### LISTED RECORDS
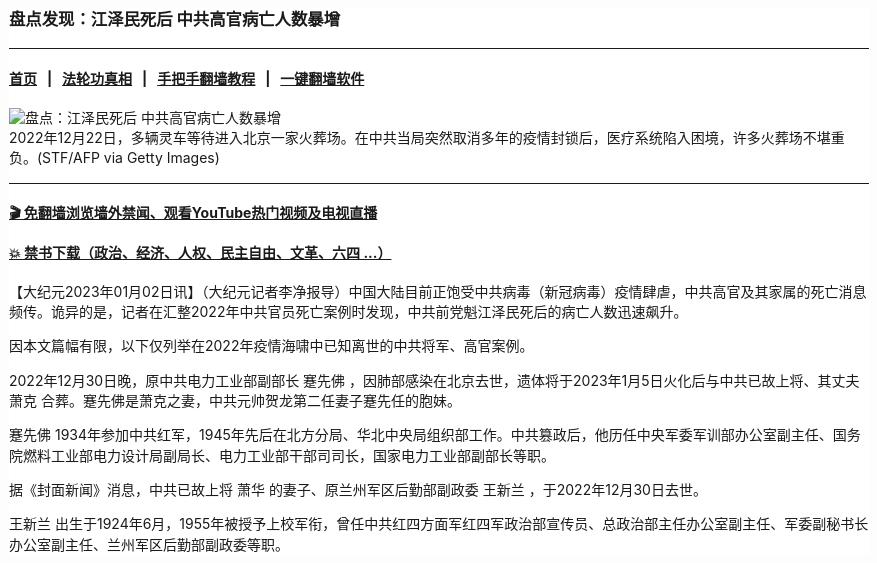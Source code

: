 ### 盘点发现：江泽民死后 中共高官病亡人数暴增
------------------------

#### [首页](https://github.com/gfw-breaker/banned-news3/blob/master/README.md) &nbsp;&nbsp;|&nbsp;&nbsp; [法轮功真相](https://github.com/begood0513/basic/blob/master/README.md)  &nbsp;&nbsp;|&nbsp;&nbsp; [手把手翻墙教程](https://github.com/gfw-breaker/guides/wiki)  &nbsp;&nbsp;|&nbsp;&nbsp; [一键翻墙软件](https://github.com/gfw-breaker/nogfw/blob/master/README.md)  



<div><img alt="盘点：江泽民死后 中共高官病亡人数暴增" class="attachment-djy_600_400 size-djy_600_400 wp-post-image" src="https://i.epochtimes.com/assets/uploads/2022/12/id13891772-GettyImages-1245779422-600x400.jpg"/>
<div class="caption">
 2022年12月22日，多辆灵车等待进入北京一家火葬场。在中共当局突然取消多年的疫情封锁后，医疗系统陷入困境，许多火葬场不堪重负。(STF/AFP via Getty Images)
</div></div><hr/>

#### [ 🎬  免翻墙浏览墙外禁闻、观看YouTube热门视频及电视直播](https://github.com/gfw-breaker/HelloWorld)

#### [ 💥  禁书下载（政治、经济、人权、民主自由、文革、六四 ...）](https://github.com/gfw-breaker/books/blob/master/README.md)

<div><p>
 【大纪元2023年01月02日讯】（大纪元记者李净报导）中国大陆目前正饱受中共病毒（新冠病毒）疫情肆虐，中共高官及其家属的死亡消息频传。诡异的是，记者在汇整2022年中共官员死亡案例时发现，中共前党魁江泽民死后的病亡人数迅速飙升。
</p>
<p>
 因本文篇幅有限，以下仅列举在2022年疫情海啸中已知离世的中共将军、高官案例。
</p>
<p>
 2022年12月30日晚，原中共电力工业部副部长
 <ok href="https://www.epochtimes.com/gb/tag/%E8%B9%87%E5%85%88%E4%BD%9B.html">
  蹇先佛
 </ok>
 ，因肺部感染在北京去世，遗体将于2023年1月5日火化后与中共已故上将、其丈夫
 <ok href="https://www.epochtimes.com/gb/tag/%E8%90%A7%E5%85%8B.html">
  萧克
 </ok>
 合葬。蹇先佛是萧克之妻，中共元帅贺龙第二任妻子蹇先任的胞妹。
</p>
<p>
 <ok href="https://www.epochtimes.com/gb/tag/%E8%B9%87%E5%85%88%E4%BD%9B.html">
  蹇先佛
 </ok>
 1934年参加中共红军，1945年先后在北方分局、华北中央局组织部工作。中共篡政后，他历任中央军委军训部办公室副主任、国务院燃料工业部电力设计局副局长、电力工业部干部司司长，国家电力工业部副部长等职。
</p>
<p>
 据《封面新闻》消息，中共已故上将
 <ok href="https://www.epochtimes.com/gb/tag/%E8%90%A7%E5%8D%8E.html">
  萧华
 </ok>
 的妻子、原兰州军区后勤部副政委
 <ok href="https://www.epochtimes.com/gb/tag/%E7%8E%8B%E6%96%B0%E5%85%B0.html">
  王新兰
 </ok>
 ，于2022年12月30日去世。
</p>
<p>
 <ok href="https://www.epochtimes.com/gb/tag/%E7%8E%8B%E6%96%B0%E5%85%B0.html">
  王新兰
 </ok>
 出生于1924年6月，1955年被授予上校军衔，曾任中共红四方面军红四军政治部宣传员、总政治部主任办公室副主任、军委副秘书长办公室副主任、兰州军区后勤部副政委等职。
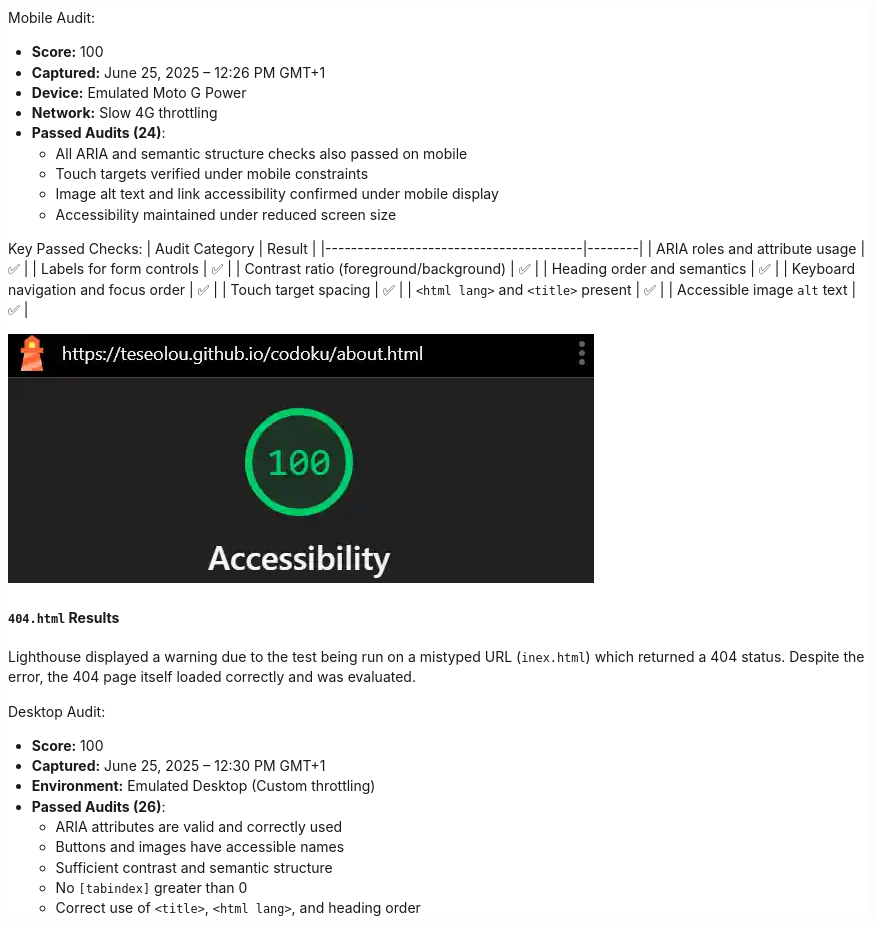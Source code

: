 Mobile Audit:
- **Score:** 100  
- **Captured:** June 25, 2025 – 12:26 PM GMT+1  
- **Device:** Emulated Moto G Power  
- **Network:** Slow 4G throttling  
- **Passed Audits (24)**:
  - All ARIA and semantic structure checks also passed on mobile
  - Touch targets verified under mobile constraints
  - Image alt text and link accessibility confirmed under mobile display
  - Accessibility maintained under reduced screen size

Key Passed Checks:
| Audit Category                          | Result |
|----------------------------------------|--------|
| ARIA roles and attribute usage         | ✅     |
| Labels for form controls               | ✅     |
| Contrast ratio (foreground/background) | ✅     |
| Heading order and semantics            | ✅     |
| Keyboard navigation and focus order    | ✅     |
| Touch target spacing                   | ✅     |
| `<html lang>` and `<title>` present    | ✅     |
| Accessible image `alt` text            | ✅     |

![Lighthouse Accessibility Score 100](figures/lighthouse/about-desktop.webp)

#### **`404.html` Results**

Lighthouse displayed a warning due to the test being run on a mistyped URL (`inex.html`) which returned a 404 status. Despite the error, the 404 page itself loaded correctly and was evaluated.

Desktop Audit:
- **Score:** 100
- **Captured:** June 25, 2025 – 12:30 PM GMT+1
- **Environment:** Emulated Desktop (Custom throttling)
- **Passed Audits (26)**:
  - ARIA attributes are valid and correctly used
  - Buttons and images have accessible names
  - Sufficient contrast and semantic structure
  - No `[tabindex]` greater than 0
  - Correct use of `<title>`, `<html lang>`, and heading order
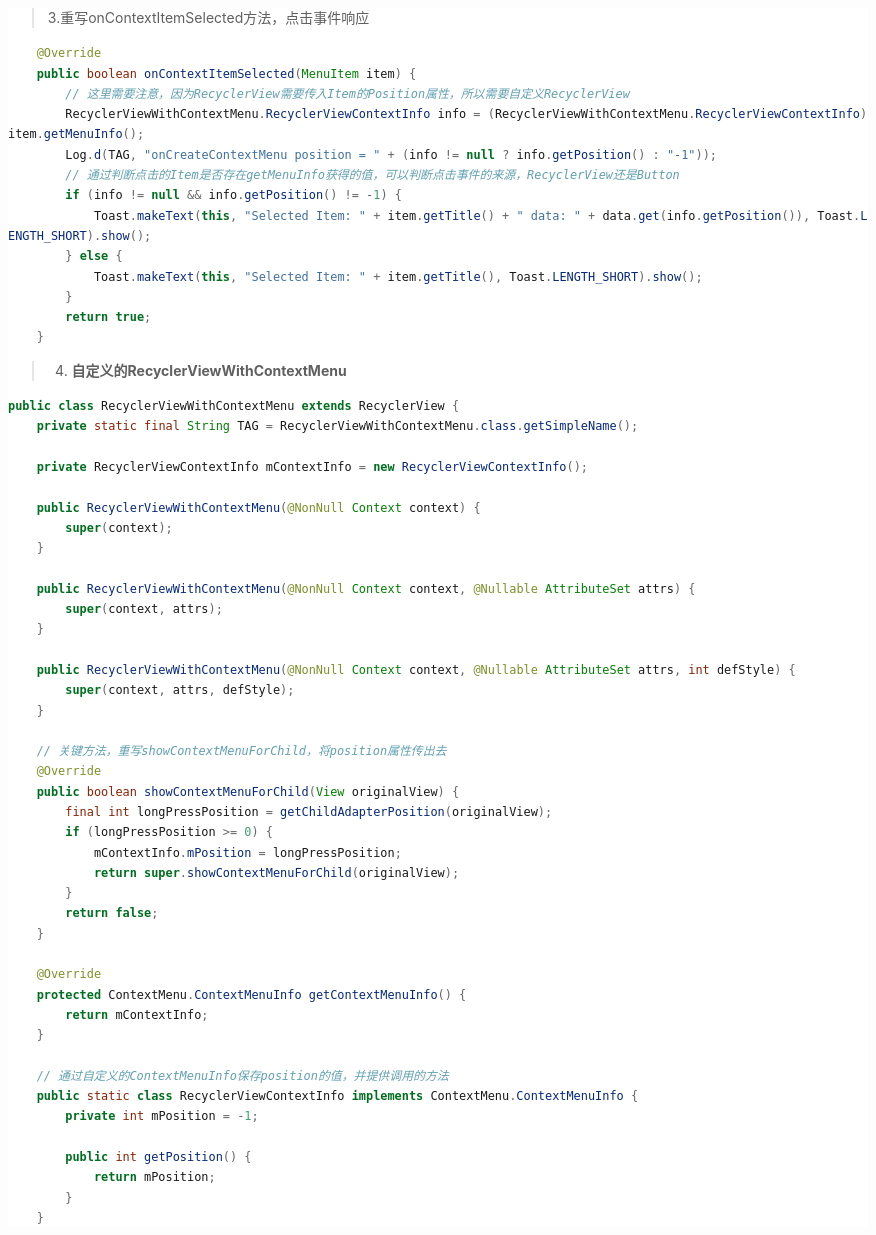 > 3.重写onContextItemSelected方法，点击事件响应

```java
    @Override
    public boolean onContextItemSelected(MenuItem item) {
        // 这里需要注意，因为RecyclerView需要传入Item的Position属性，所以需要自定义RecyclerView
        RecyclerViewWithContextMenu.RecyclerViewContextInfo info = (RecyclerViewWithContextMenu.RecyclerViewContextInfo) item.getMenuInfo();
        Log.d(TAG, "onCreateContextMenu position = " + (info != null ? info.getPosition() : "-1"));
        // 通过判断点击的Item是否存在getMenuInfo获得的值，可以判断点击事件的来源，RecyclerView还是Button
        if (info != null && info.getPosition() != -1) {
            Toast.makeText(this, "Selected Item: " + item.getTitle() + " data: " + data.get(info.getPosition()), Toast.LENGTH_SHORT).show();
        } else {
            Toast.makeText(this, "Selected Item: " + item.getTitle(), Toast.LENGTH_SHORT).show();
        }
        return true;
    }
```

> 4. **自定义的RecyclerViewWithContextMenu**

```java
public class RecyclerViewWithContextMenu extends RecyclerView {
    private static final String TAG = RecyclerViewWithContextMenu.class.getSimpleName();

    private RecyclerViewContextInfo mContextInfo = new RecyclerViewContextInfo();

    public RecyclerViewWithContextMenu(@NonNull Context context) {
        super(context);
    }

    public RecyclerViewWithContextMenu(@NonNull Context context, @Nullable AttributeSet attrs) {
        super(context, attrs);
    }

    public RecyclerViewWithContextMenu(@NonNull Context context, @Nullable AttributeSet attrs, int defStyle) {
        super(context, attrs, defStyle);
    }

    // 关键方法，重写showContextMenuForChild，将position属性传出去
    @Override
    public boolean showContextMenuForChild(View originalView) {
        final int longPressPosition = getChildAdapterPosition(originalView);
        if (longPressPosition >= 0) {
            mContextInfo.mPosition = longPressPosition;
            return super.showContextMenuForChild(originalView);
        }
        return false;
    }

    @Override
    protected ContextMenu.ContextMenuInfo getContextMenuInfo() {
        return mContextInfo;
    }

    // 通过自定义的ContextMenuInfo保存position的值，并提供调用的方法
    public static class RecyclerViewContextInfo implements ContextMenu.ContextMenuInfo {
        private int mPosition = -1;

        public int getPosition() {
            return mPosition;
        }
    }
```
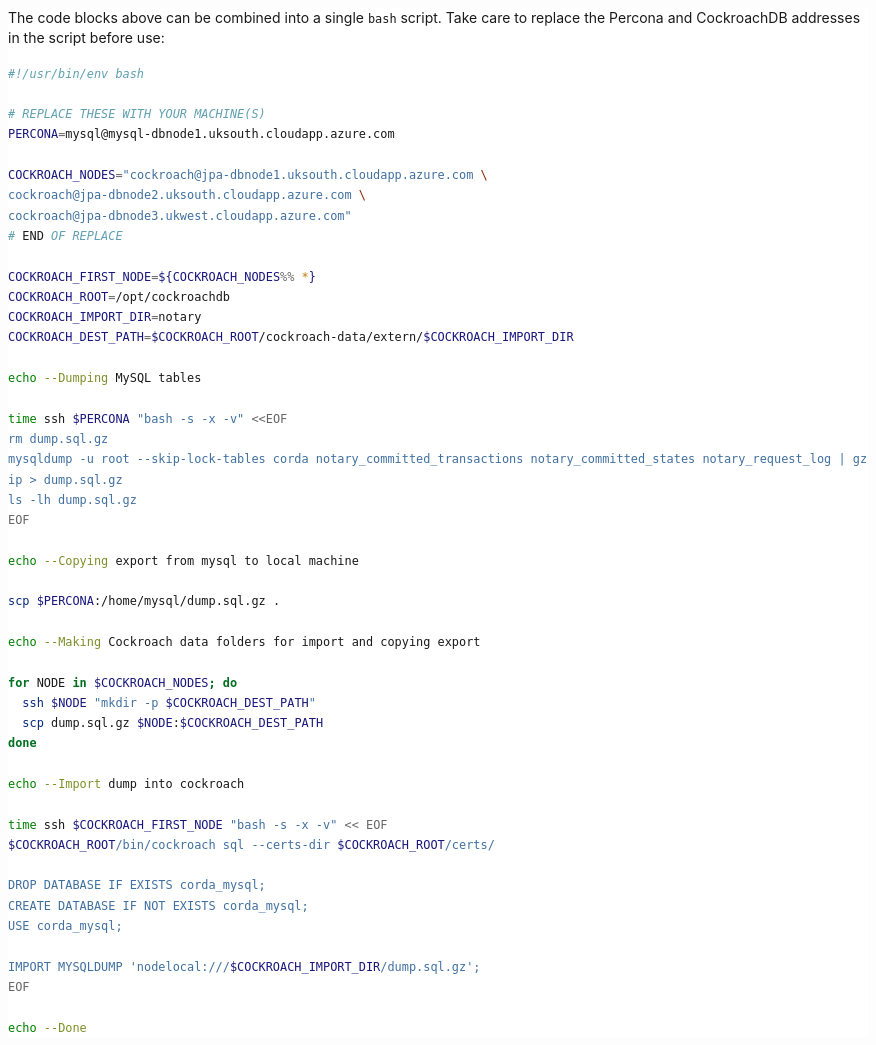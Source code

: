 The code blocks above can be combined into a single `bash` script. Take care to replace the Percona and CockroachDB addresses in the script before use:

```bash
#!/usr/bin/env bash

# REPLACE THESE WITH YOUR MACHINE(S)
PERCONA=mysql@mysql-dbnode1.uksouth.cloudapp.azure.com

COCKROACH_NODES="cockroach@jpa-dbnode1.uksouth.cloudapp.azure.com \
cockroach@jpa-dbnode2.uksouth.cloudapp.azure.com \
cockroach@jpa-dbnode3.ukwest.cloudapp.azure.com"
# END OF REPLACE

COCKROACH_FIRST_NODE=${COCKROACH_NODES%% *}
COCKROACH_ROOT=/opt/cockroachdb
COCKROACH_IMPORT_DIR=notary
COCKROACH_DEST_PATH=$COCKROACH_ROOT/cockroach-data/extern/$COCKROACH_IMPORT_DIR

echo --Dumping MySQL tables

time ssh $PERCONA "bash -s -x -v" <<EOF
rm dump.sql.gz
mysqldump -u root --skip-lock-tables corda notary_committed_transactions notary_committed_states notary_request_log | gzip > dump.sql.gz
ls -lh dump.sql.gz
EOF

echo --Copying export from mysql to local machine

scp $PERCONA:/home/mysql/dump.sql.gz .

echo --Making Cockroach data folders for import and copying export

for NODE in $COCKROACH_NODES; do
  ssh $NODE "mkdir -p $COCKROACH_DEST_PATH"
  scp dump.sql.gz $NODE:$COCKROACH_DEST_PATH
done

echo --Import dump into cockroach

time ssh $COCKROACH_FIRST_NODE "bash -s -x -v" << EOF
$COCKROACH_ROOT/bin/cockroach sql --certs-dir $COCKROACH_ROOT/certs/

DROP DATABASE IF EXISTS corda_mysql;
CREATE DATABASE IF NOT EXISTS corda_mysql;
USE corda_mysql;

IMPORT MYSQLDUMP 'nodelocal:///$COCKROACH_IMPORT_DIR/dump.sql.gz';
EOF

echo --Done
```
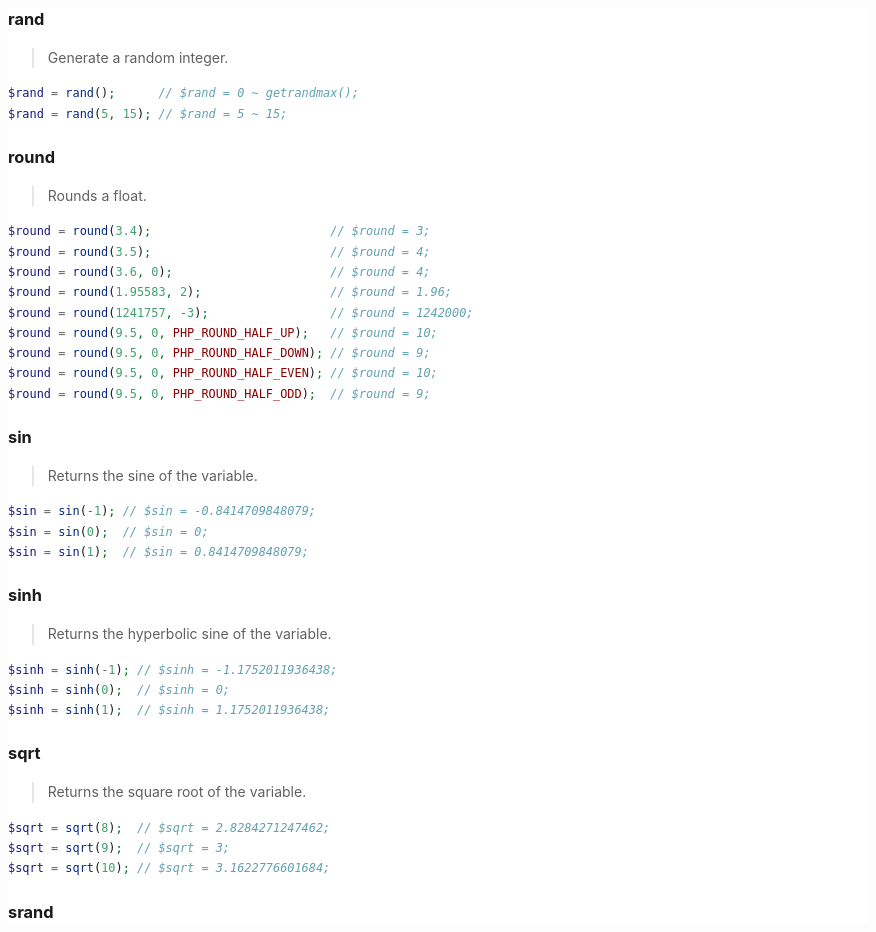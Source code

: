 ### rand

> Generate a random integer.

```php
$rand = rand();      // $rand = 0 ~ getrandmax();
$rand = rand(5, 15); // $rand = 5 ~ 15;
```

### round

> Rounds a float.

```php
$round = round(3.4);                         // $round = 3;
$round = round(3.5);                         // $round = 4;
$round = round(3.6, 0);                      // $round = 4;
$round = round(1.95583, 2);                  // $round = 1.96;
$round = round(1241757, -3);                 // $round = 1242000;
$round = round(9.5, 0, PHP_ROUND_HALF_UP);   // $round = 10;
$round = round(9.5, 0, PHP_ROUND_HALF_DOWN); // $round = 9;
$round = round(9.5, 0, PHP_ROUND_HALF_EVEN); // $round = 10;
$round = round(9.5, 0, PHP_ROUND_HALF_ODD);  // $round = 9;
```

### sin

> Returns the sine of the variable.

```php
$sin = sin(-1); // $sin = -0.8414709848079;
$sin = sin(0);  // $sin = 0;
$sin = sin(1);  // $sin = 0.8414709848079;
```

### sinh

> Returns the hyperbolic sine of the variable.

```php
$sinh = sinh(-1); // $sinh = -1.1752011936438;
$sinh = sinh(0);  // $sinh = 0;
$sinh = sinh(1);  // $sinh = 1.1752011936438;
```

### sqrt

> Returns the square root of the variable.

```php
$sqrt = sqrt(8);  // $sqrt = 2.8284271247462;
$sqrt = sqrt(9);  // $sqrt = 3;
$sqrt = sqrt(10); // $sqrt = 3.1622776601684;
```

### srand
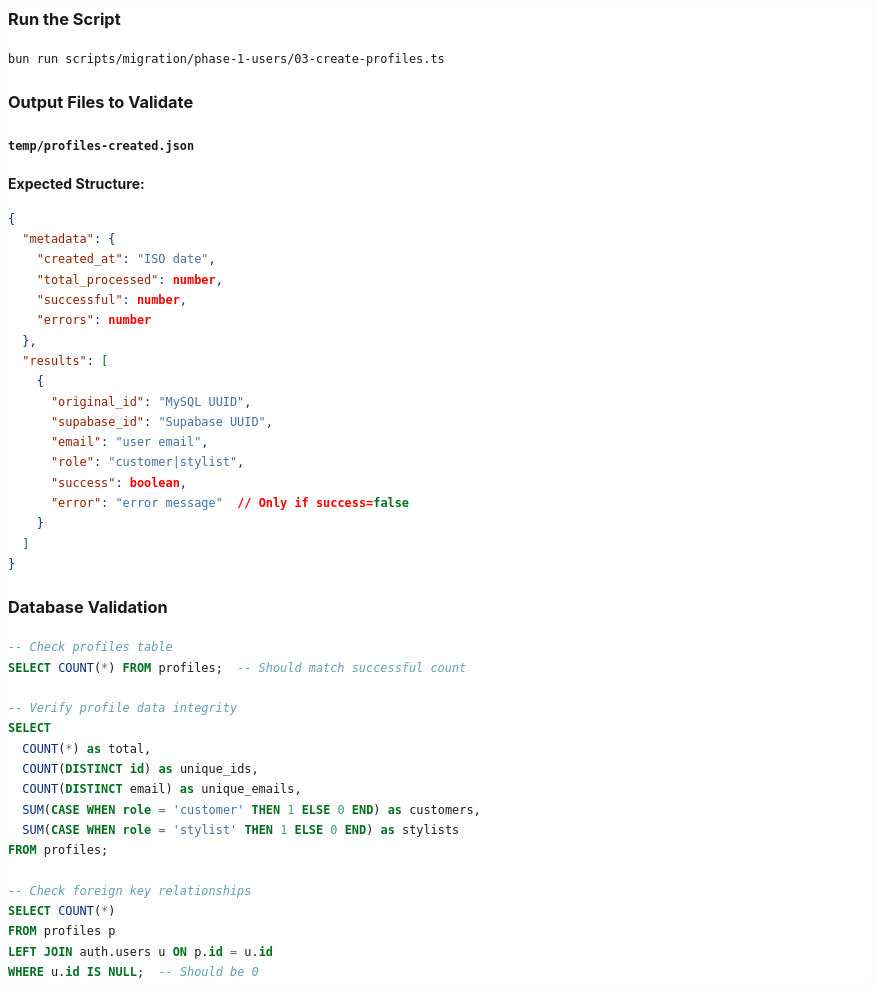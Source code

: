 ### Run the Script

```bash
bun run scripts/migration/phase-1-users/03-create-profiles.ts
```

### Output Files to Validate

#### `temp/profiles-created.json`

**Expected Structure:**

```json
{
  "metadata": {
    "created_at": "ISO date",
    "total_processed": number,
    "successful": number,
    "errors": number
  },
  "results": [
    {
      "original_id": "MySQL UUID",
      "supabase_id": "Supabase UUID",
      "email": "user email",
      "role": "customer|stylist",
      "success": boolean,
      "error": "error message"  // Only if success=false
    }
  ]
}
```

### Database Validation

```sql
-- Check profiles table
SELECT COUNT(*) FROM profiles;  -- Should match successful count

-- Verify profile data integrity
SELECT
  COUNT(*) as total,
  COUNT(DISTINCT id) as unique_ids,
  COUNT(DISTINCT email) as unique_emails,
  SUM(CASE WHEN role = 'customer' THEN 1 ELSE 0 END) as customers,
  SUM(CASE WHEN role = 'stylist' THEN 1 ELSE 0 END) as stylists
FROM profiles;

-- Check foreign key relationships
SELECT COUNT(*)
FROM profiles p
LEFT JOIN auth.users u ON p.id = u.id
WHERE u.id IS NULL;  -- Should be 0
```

### EXERCISE DESCRIPTION
Read the listing above, then copy every line that includes the string "中共高官病亡人数暴增".

### SOLUTION TO THIS TASK
: ### 盘点发现：江泽民死后 中共高官病亡人数暴增
<div><img alt="盘点：江泽民死后 中共高官病亡人数暴增" class="attachment-djy_600_400 size-djy_600_400 wp-post-image" src="https://i.epochtimes.com/assets/uploads/2022/12/id13891772-GettyImages-1245779422-600x400.jpg"/>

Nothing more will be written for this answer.